Dext, previously known as Receipt Bank, is an expense and document capture tool that connects directly to most major accounting platforms. Its purpose is straightforward: to ensure that every invoice, receipt, and financial document is captured accurately and promptly, rather than accumulating in a drawer or inbox to be dealt with at year end.

Photograph, Forward, Done

The workflow Dext enables is simple enough to become a genuine habit. Landlords can photograph a paper receipt on the spot, forward a supplier invoice from their email, or upload a document directly, and Dext handles extraction, categorisation, and transfer to the accounting platform. For landlords managing repair costs, letting agent fees, and insurance documents throughout the year, the cumulative time saving is meaningful.

A Tool That Works Best Alongside a Primary Platform

Dext is not a standalone accounting solution. It is designed to feed into platforms like Xero, QuickBooks, or Sage, functioning as the front end of the data capture process rather than a complete financial management system. For landlords who already have their accounting in order and want to reduce the manual effort of keeping records current, it is a well-executed addition to the stack.

The mobile app is reliable and polished, and the extraction accuracy holds up well across different document formats. It is the kind of tool that pays for itself quickly once the habit of using it is established.

Building a Finance Stack That Works for You

No single platform covers every financial need a UK landlord has, and the most well-prepared landlords tend to use a combination of tools chosen for specific purposes. A robust accounting platform at the centre, supported by efficient expense capture, appropriate insurance, and considered deposit management, creates a setup that is both compliance-ready and genuinely useful day to day. With MTD for ITSA now in motion, the time to get that foundation in place is now.

Frequently Asked Questions

Can I manage my rental finances in a spreadsheet?
For now, yes, but from April 2026 spreadsheets will not be accepted for MTD submissions unless paired with approved bridging software. Dedicated platforms like Sage are a more reliable and future-proof solution, as they are already structured around the quarterly reporting format HMRC requires, with no workarounds needed.

How should I organise my records if I own multiple rental properties?
Keeping income and expenses logged separately for each property from the outset makes tax time significantly more straightforward. Cloud-based accounting software makes this easy by allowing landlords to tag transactions to specific properties, giving a clear picture of performance across the portfolio and simplifying the preparation of any HMRC submissions.

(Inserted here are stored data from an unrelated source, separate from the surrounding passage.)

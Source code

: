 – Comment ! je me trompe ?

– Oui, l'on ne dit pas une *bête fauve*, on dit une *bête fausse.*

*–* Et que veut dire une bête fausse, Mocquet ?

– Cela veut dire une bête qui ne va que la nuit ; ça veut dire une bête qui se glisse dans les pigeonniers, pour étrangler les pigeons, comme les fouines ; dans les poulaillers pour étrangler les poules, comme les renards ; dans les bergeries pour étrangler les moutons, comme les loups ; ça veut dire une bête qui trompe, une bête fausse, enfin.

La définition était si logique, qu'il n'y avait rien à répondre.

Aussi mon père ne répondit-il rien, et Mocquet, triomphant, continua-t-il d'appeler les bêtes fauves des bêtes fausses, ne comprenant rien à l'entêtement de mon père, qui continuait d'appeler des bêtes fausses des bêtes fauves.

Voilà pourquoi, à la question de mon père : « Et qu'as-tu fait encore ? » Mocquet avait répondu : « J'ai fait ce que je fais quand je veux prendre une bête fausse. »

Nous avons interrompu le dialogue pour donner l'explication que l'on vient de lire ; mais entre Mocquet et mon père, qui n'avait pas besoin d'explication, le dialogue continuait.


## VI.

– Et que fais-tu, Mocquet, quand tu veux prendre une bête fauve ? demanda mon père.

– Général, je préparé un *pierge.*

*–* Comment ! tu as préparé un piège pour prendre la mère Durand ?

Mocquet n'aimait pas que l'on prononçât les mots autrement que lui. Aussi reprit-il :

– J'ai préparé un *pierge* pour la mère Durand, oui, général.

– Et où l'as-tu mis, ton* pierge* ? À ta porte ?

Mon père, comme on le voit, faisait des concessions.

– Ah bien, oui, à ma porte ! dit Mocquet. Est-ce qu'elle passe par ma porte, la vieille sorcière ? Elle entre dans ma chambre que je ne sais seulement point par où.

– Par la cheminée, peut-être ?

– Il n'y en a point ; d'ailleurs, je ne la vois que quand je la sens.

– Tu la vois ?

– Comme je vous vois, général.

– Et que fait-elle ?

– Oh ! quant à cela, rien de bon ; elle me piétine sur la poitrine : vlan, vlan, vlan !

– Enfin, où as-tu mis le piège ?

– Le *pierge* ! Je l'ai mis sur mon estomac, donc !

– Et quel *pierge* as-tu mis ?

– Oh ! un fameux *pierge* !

What happens if I miss an MTD quarterly deadline?
HMRC uses a points-based penalty system for late MTD submissions. Each missed deadline adds a point to your record, and once the total reaches the threshold for your submission frequency, a financial penalty is issued. Using software that tracks deadlines and provides reminders is the most reliable way to make sure nothing is missed.

Does MTD for ITSA apply to all landlords?
From April 2026, MTD for ITSA applies to landlords whose combined property and self-employment income exceeds £50,000 per year. That threshold falls to £30,000 from April 2027. Landlords currently below these figures are not yet within scope, but establishing good digital record-keeping habits now will make the eventual transition considerably less disruptive.

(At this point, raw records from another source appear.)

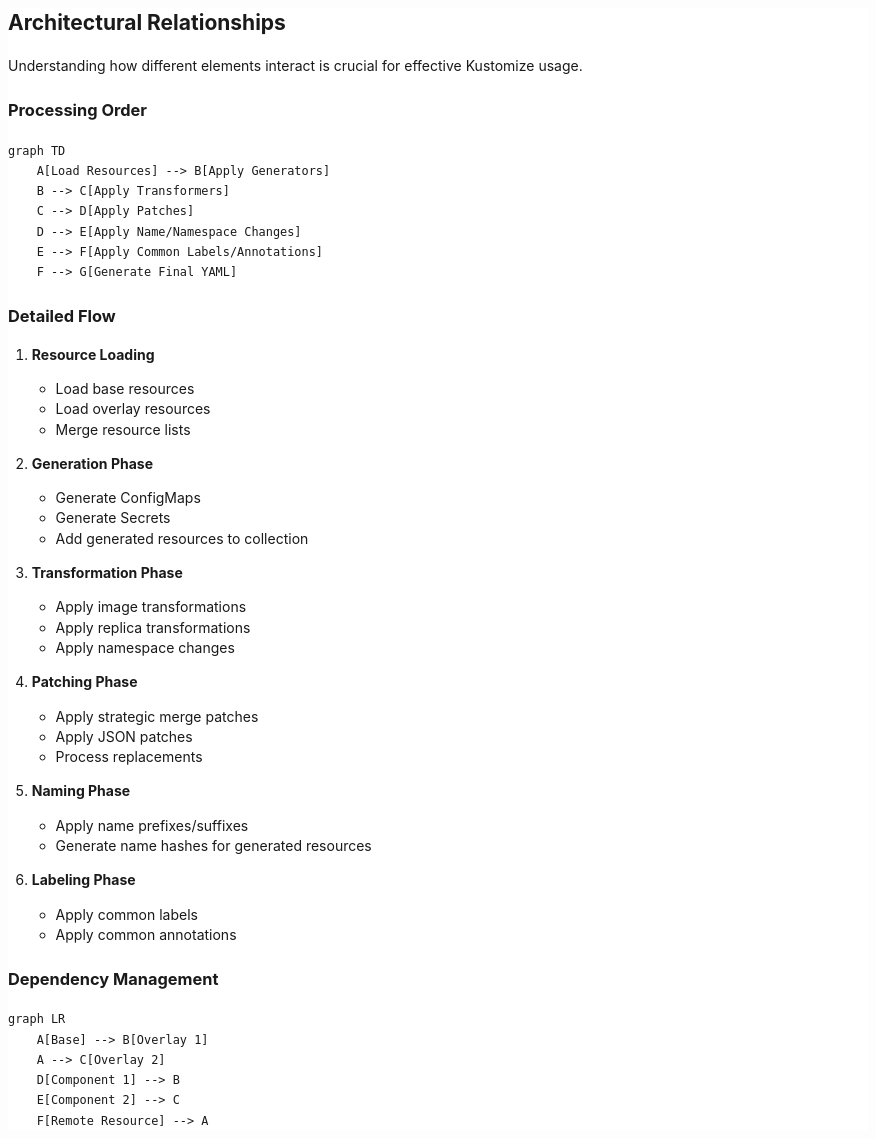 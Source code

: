 ## Architectural Relationships

Understanding how different elements interact is crucial for effective Kustomize usage.

### Processing Order

```mermaid
graph TD
    A[Load Resources] --> B[Apply Generators]
    B --> C[Apply Transformers]
    C --> D[Apply Patches]
    D --> E[Apply Name/Namespace Changes]
    E --> F[Apply Common Labels/Annotations]
    F --> G[Generate Final YAML]
```

### Detailed Flow

1. **Resource Loading**
   - Load base resources
   - Load overlay resources
   - Merge resource lists

2. **Generation Phase**
   - Generate ConfigMaps
   - Generate Secrets
   - Add generated resources to collection

3. **Transformation Phase**
   - Apply image transformations
   - Apply replica transformations
   - Apply namespace changes

4. **Patching Phase**
   - Apply strategic merge patches
   - Apply JSON patches
   - Process replacements

5. **Naming Phase**
   - Apply name prefixes/suffixes
   - Generate name hashes for generated resources

6. **Labeling Phase**
   - Apply common labels
   - Apply common annotations

### Dependency Management

```mermaid
graph LR
    A[Base] --> B[Overlay 1]
    A --> C[Overlay 2]
    D[Component 1] --> B
    E[Component 2] --> C
    F[Remote Resource] --> A
```
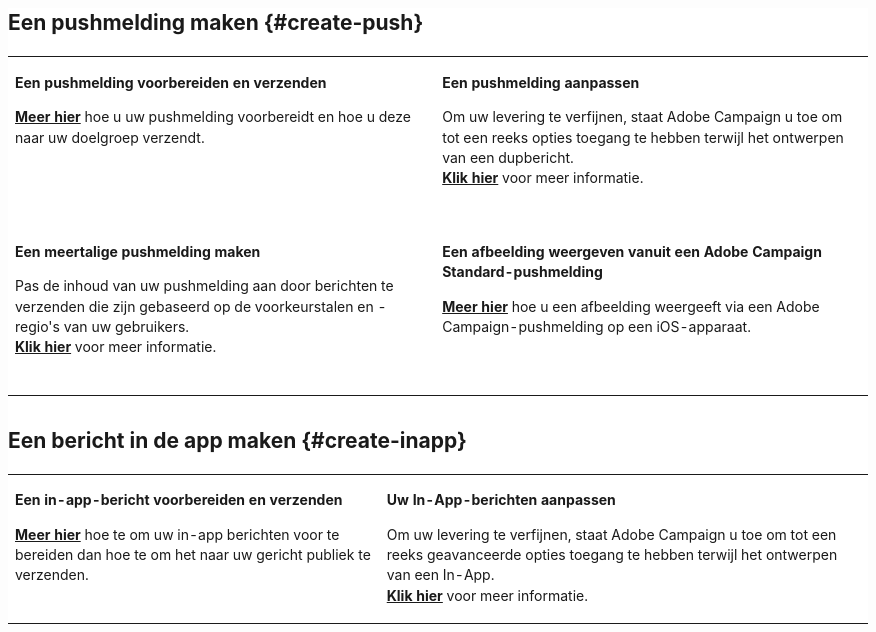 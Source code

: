## Een pushmelding maken {#create-push}

<table style="table-layout:fixed">
<tr>
  <td>
    <div>
    <p><strong>Een pushmelding voorbereiden en verzenden</strong></p>
    </div>
    <p><a href="../../channels/using/preparing-and-sending-a-push-notification.md"><strong>Meer hier</strong></a> hoe u uw pushmelding voorbereidt en hoe u deze naar uw doelgroep verzendt.</p>
    <br>
  </td>
  <td>
    <div>
    <p><strong>Een pushmelding aanpassen</strong></p>
    </div>
    <p>Om uw levering te verfijnen, staat Adobe Campaign u toe om tot een reeks opties toegang te hebben terwijl het ontwerpen van een dupbericht.</br><a href="../../channels/using/customizing-a-push-notification.md"><strong>Klik hier</strong></a> voor meer informatie.</p>
    <br>
  </td>
</tr>
<tr>
  <td>
    <div>
    <p><strong>Een meertalige pushmelding maken</strong></p>
    </div>
    <p>Pas de inhoud van uw pushmelding aan door berichten te verzenden die zijn gebaseerd op de voorkeurstalen en -regio's van uw gebruikers.</br><a href="../../channels/using/creating-a-multilingual-push-notification.md"><strong>Klik hier</strong></a> voor meer informatie.</p>
    <br>
  </td>
  <td>
    <div>
    <p><strong>Een afbeelding weergeven vanuit een Adobe Campaign Standard-pushmelding</strong></p>
    </div>
    <p><a href="../../administration/using/image-push-notification.md"><strong>Meer hier</strong></a> hoe u een afbeelding weergeeft via een Adobe Campaign-pushmelding op een iOS-apparaat.</p>
    <br>
  </td>
</tr>
</table>

## Een bericht in de app maken {#create-inapp}

<table style="table-layout:fixed">
<tr>
  <td>
    <div>
    <p><strong>Een in-app-bericht voorbereiden en verzenden</strong></p>
    </div>
    <p><a href="../../channels/using/preparing-and-sending-an-in-app-message.md"><strong>Meer hier</strong></a> hoe te om uw in-app berichten voor te bereiden dan hoe te om het naar uw gericht publiek te verzenden.</p>
    <br>
  </td>
  <td>
    <div>
    <p><strong>Uw In-App-berichten aanpassen</strong></p>
    </div>
    <p>Om uw levering te verfijnen, staat Adobe Campaign u toe om tot een reeks geavanceerde opties toegang te hebben terwijl het ontwerpen van een In-App.</br><a href="../../channels/using/customizing-an-in-app-message.md"><strong>Klik hier</strong></a> voor meer informatie.</p>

Is cloud-based accounting software safe for storing landlord financial records?
Reputable cloud accounting platforms use the same encryption and security standards applied across the financial services industry. Records are backed up automatically, access is protected by multi-factor authentication on most platforms, and data is far less vulnerable to loss than documents stored locally on a single device or in paper form.

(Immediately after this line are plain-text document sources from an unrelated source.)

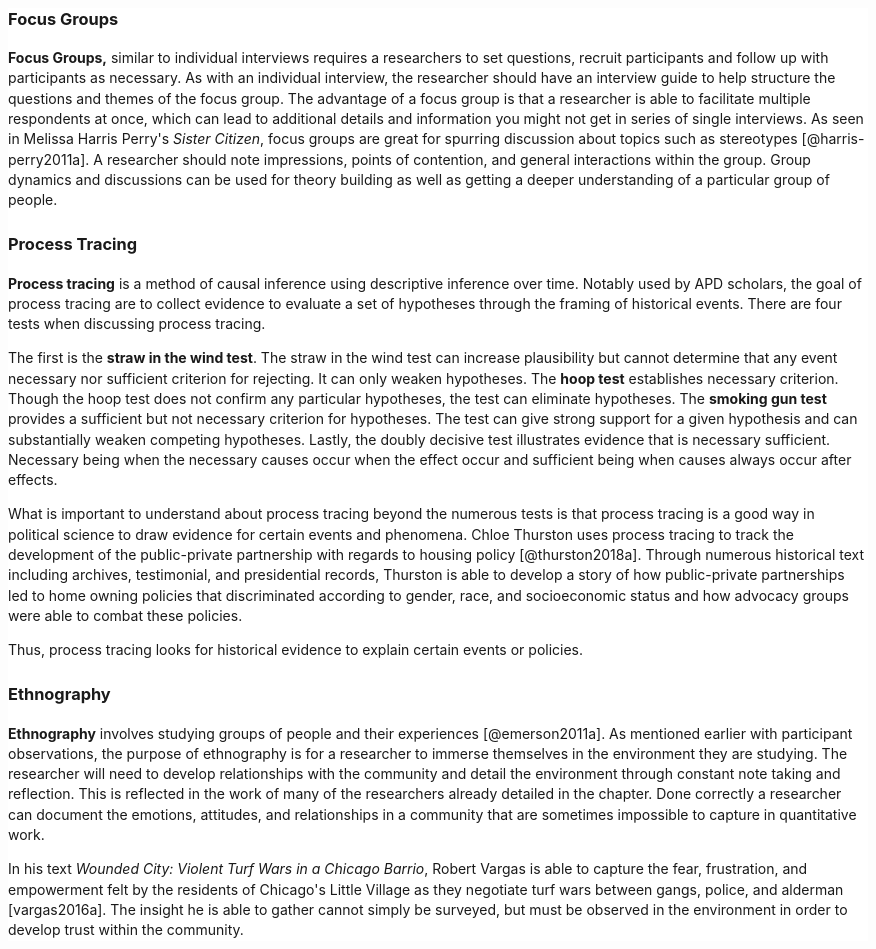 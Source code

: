### Focus Groups

**Focus Groups,** similar to individual interviews requires a researchers to set questions, recruit participants and follow up with participants as necessary. As with an individual interview, the researcher should have an interview guide to help structure the questions and themes of the focus group. The advantage of a focus group is that a researcher is able to facilitate multiple respondents at once, which can lead to additional details and information you might not get in series of single interviews. As seen in Melissa Harris Perry's *Sister Citizen*, focus groups are great for spurring discussion about topics such as stereotypes [@harris-perry2011a]. A researcher should note impressions, points of contention, and general interactions within the group. Group dynamics and discussions can be used for theory building as well as getting a deeper understanding of a particular group of people.

### Process Tracing

**Process tracing** is a method of causal inference using descriptive inference over time. Notably used by APD scholars, the goal of process tracing are to collect evidence to evaluate a set of hypotheses through the framing of historical events. There are four tests when discussing process tracing.

The first is the **straw in the wind test**. The straw in the wind test can increase plausibility but cannot determine that any event necessary nor sufficient criterion for rejecting. It can only weaken hypotheses. The **hoop test** establishes necessary criterion. Though the hoop test does not confirm any particular hypotheses, the test can eliminate hypotheses. The **smoking gun test** provides a sufficient but not necessary criterion for hypotheses. The test can give strong support for a given hypothesis and can substantially weaken competing hypotheses. Lastly, the doubly decisive test illustrates evidence that is necessary sufficient. Necessary being when the necessary causes occur when the effect occur and sufficient being when causes always occur after effects.

What is important to understand about process tracing beyond the numerous tests is that process tracing is a good way in political science to draw evidence for certain events and phenomena. Chloe Thurston uses process tracing to track the development of the public-private partnership with regards to housing policy [@thurston2018a]. Through numerous historical text including archives, testimonial, and presidential records, Thurston is able to develop a story of how public-private partnerships led to home owning policies that discriminated according to gender, race, and socioeconomic status and how advocacy groups were able to combat these policies.

Thus, process tracing looks for historical evidence to explain certain events or policies.

### Ethnography

**Ethnography** involves studying groups of people and their experiences [@emerson2011a]. As mentioned earlier with participant observations, the purpose of ethnography is for a researcher to immerse themselves in the environment they are studying. The researcher will need to develop relationships with the community and detail the environment through constant note taking and reflection. This is reflected in the work of many of the researchers already detailed in the chapter. Done correctly a researcher can document the emotions, attitudes, and relationships in a community that are sometimes impossible to capture in quantitative work.

In his text *Wounded City: Violent Turf Wars in a Chicago Barrio*, Robert Vargas is able to capture the fear, frustration, and empowerment felt by the residents of Chicago's Little Village as they negotiate turf wars between gangs, police, and alderman [vargas2016a]. The insight he is able to gather cannot simply be surveyed, but must be observed in the environment in order to develop trust within the community.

Do I need an accountant if I use landlord finance software?
Not necessarily, though many landlords find that a good accountant still adds meaningful value alongside software, particularly for tax planning around incorporation, capital gains, and less straightforward expense claims. The two work well together: good software keeps your records clean and current, which means your accountant can focus on advice rather than data entry.